**WHAT THE TASK REQUIRES**
Each line from the first entry to the line with "9. **ORNAMENT** - Ornament-specific", both included, is to be returned unchanged, with any pictures dropped.
****************************************
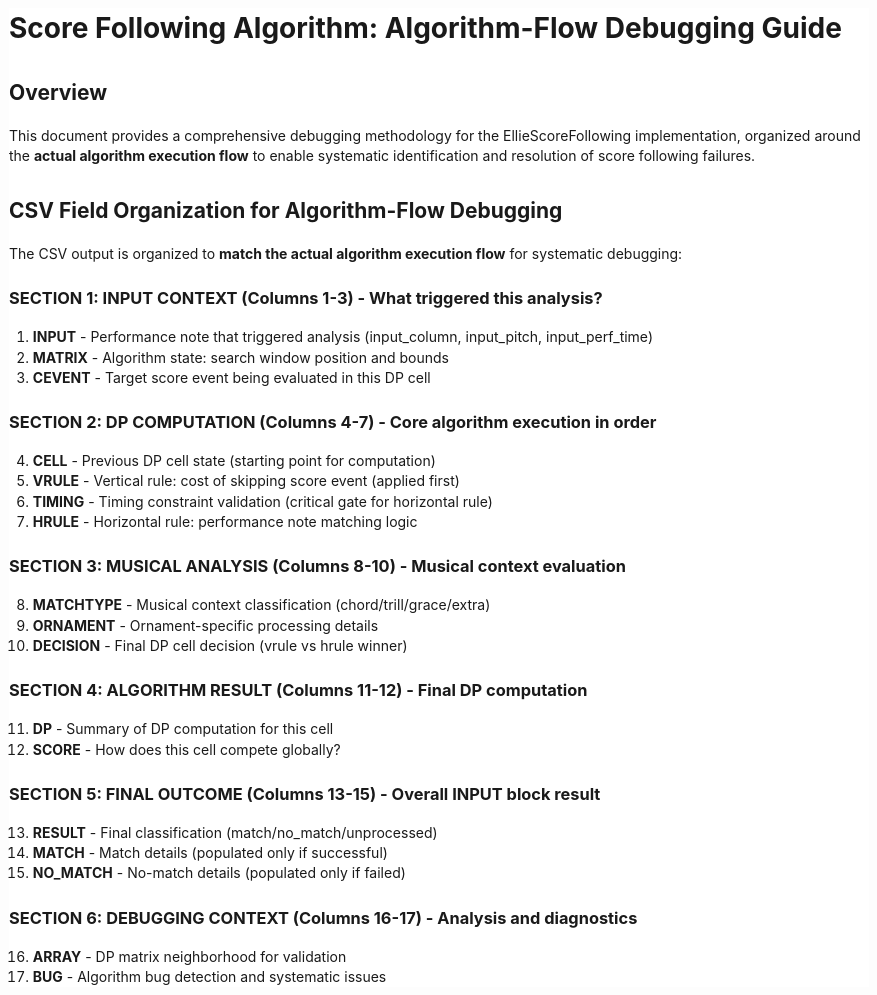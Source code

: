 # Score Following Algorithm: Algorithm-Flow Debugging Guide

## Overview

This document provides a comprehensive debugging methodology for the EllieScoreFollowing implementation, organized around the **actual algorithm execution flow** to enable systematic identification and resolution of score following failures.

## CSV Field Organization for Algorithm-Flow Debugging

The CSV output is organized to **match the actual algorithm execution flow** for systematic debugging:

### SECTION 1: INPUT CONTEXT (Columns 1-3) - What triggered this analysis?
1. **INPUT** - Performance note that triggered analysis (input_column, input_pitch, input_perf_time)
2. **MATRIX** - Algorithm state: search window position and bounds
3. **CEVENT** - Target score event being evaluated in this DP cell

### SECTION 2: DP COMPUTATION (Columns 4-7) - Core algorithm execution in order
4. **CELL** - Previous DP cell state (starting point for computation)
5. **VRULE** - Vertical rule: cost of skipping score event (applied first)
6. **TIMING** - Timing constraint validation (critical gate for horizontal rule)
7. **HRULE** - Horizontal rule: performance note matching logic

### SECTION 3: MUSICAL ANALYSIS (Columns 8-10) - Musical context evaluation
8. **MATCHTYPE** - Musical context classification (chord/trill/grace/extra)
9. **ORNAMENT** - Ornament-specific processing details
10. **DECISION** - Final DP cell decision (vrule vs hrule winner)

### SECTION 4: ALGORITHM RESULT (Columns 11-12) - Final DP computation
11. **DP** - Summary of DP computation for this cell
12. **SCORE** - How does this cell compete globally?

### SECTION 5: FINAL OUTCOME (Columns 13-15) - Overall INPUT block result
13. **RESULT** - Final classification (match/no_match/unprocessed)
14. **MATCH** - Match details (populated only if successful)
15. **NO_MATCH** - No-match details (populated only if failed)

### SECTION 6: DEBUGGING CONTEXT (Columns 16-17) - Analysis and diagnostics
16. **ARRAY** - DP matrix neighborhood for validation
17. **BUG** - Algorithm bug detection and systematic issues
****************************************
**RESPONSE TO THIS EXERCISE**
Source code

: # Score Following Algorithm: Algorithm-Flow Debugging Guide

## Overview

This document provides a comprehensive debugging methodology for the EllieScoreFollowing implementation, organized around the **actual algorithm execution flow** to enable systematic identification and resolution of score following failures.

## CSV Field Organization for Algorithm-Flow Debugging

The CSV output is organized to **match the actual algorithm execution flow** for systematic debugging:

### SECTION 1: INPUT CONTEXT (Columns 1-3) - What triggered this analysis?
1. **INPUT** - Performance note that triggered analysis (input_column, input_pitch, input_perf_time)
2. **MATRIX** - Algorithm state: search window position and bounds
3. **CEVENT** - Target score event being evaluated in this DP cell

### SECTION 2: DP COMPUTATION (Columns 4-7) - Core algorithm execution in order
4. **CELL** - Previous DP cell state (starting point for computation)
5. **VRULE** - Vertical rule: cost of skipping score event (applied first)
6. **TIMING** - Timing constraint validation (critical gate for horizontal rule)
7. **HRULE** - Horizontal rule: performance note matching logic

### SECTION 3: MUSICAL ANALYSIS (Columns 8-10) - Musical context evaluation
8. **MATCHTYPE** - Musical context classification (chord/trill/grace/extra)
9. **ORNAMENT** - Ornament-specific processing details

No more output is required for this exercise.